Friday 26 August 2016

Premature Arrival (26 Aug '16)

My waters broke at 2.30AM on August 26th....Yep in bed...OF ALL PLACES! It was a bit of a shock. I was just 34 weeks, and I was already booked in for a c-section on the 9/9/16.  I shouted to wake Gav up, hopped out of bed, then waddled into the shower to rinse off my legs. After calling the hospital from the shower, I grabbed a clean pair of underwear, and my hospital bag and off we went. 

On the journey to the hospital we were so calm. I had a few tinges, but nothing too strong. Of course I didn't want to pay to park, so we parked up on the road outside and made our way in. The hubby sent a snapchat a photo of me to his mates, saying "even in labour, she'll prefer to walk, rather than pay to park!" 

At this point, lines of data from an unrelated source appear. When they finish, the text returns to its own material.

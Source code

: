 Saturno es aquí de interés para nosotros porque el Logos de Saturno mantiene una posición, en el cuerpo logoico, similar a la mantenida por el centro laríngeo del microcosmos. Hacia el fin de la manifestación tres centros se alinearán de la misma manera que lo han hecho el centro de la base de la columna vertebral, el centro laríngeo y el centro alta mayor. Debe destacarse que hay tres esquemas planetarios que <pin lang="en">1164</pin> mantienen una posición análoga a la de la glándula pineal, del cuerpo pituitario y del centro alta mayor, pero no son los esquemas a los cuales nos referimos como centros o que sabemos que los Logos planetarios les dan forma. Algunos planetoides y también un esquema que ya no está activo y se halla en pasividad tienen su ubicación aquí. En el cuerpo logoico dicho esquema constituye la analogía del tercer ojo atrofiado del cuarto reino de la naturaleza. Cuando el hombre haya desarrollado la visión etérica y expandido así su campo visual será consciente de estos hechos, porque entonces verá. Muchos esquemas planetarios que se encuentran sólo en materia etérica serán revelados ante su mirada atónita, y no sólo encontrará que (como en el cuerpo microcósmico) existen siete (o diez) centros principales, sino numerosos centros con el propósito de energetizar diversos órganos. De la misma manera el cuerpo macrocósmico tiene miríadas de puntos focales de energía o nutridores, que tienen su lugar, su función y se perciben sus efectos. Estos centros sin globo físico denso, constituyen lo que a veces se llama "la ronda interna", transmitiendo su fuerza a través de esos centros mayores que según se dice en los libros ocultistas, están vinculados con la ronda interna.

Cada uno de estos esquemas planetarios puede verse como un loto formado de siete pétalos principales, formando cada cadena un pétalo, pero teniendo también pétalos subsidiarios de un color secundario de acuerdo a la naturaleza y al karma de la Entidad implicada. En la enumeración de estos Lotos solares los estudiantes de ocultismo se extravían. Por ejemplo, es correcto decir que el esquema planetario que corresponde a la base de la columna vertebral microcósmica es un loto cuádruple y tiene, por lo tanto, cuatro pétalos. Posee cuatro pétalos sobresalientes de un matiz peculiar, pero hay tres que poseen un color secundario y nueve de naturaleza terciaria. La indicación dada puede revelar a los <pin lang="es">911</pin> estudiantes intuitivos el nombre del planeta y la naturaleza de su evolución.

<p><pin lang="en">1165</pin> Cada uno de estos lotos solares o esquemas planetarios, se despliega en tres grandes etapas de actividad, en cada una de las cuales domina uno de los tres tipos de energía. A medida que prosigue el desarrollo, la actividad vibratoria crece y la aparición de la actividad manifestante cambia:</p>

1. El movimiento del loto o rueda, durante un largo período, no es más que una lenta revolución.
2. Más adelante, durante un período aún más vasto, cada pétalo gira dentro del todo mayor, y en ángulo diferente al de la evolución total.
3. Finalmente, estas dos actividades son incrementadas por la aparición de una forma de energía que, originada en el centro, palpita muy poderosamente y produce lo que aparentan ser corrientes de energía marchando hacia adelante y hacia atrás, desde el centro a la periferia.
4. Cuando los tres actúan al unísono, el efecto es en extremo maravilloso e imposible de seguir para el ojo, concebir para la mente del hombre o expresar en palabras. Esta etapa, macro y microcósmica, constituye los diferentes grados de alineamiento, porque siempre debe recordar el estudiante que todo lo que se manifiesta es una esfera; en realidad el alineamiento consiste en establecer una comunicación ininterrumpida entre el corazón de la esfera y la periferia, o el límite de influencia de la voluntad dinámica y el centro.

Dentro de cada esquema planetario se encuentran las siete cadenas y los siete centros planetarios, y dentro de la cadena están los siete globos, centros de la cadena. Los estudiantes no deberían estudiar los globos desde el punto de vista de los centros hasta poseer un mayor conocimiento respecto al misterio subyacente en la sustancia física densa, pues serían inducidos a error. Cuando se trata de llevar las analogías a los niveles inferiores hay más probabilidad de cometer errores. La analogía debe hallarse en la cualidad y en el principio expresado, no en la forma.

The hospital was so peaceful. I was popped into triage and had 2 monitors placed on my tummy. Getting 2 heartbeats is tough! Then like a massive wave the contractions hit me ...WHAM BAM! The midwife didn't seem too concerned at the beginning, but soon my contractions were only 5 minutes apart. She swiftly took us to a private room on the consultant lead labour ward. Within 30 minutes my contractions were lasting 30 seconds, and I'd have 90 seconds break before they'd start all over again. I was frantically asking for them to check how dilated I was, but they said a consultant would need to review me first as I was early, and they could cause an infection if I wasn't actually in labour. ARE YOU KIDDING ME? I don't generally leak gallons of fluid, and have the sensation that I'm being kicked in the back by a horse! Of course all the consultants were in theatre, so I had to wait! My fear was that the babies were coming soon, and they would be put in the danger that everyone had told me we needed to avoid.

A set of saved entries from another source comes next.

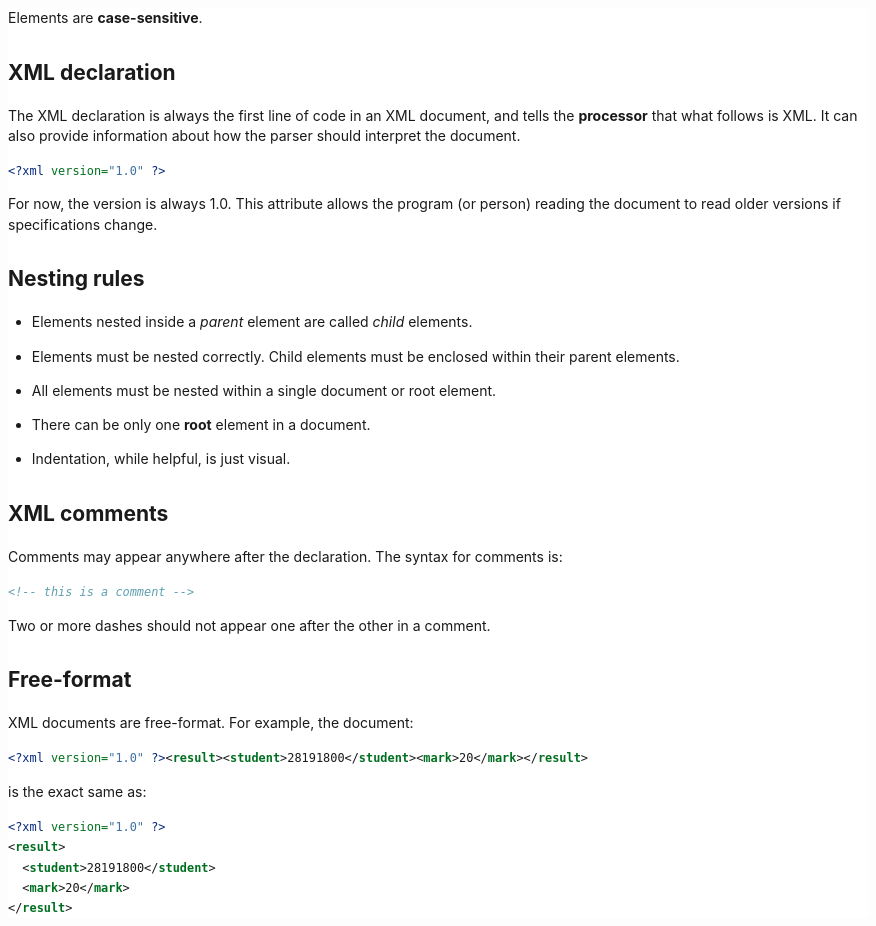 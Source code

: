 Elements are
**case-sensitive**.


## XML declaration

The XML declaration is always the first line of code in an XML document,
and tells the **processor** that what follows is XML. It can also
provide information about how the parser should interpret the document.

```xml
<?xml version="1.0" ?>
```

For now, the version is always 1.0. This attribute allows the program
(or person) reading the document to read older versions if
specifications change.


## Nesting rules

-   Elements nested inside a *parent* element are called *child* elements.

-   Elements must be nested correctly. Child elements must be enclosed within their parent elements.

-   All elements must be nested within a single document or root element.

-   There can be only one **root** element in a document.

-   Indentation, while helpful, is just visual.


## XML comments

Comments may appear anywhere after the declaration. The syntax for
comments is:

```xml
<!-- this is a comment -->
```

Two or more dashes should not appear one after the other in a comment.


## Free-format

XML documents are free-format. For example, the document:

```xml
<?xml version="1.0" ?><result><student>28191800</student><mark>20</mark></result>
```

is the exact same as:

```xml
<?xml version="1.0" ?>
<result>
  <student>28191800</student>
  <mark>20</mark>
</result>
```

They wanted me to lay still on the bed so they could monitor the babies heart rates. I couldn't lay on my back. I wanted to walk around, and walk off the pain. I asked for pain relief. Then they offered me gas and air. OH MY GOODNESS...That just made me feel sick, as well as having the back pain. They wouldn't let me have any other pain relief knowing I was off to theatre shortly. Gavin was asked to pop on some scrubs. His trousers were so tight. I was in SO much pain, but that did make me chuckle!

The midwives were trying to take blood, but couldn't find a vein. They needed to find out if my iron levels were still dangerously low, as per my previous blood test, and told me I'd need to wait for those results to come back before I would be allowed to theatre.

After throwing an almighty diva fit, stripping off naked, they brought a consultant down to see me. She was very calmly asking me questions. I had no idea what she was going on about, and Gavin mainly answered in my absent mind. All I could think is.... GET THESE THINGS OUT OF ME NOW! She managed to get a cannula in my hand, and after about 20 minutes said we could head to theatre. I was still pretty stroppy at this stage, and on the brink of a panic attack. They offered to push me down to theatre, but in hopes it would speed the process up I walked myself. A gown covering my front, but my arse hanging out at the back. I really didn't care! 

I then had to go through another 5 contractions before they were ready to put the epidural in. I remember the aenethetist saying I must keep really still. My legs were swinging over the side the operating theatre, as I couldn't reach the stool. The pain of each was making my shake intensely, and I was shivering so badly my teeth were shattering. Gavin held me from the front. I cold feel the intensity of his and my emotions all in those few minutes. I had to go through one more contraction, and then gave them the all clear to go ahead. Within seconds I felt normal again. They laid me down, and Gav sat down next to me. I don't think I'll ever forget the pale complexion, and beads of sweat on his forehead. 

Our boys were delivered safely into the world by 7.08/7.10AM. Moments of pure joy that they were finally here, was quickly over  as they whisked them off quickly to intensive care. I told Gavin to go with them. It was an odd numb feeling. They had been with me every day for 34 weeks, and now gone. Not so much as a look at them. Gavin had taken a photo to show me, but that was it. 
There wasn't any space for me on recovery, so I was taken back to the labour ward. My mum was there waiting. Gavin returned shortly, frantically asking for nappies etc. He'd said someone had confused him for a doctor in his scrubs! 
After a few hours I started to get the sensation back in my legs. I think I was slower to recover then normal, so they put an strange machine round them to wake them up a bit. They shuffled me into a wheelchair, and took me into neonatal. Harry was in the HDU, after having breathing difficulties. Ollie was in intensive care (the room opposite). I could hardly see them. They were in an incubator, and I was so low in the wheelchair. They looked so fragile! I can't say I instantly felt like a mum. Was that wrong? Then the midwife suggested I help them by expressing milk that they could syringe to them. I had no desire to breastfeed before, but when you see your babies suffering I guess your heart takes over.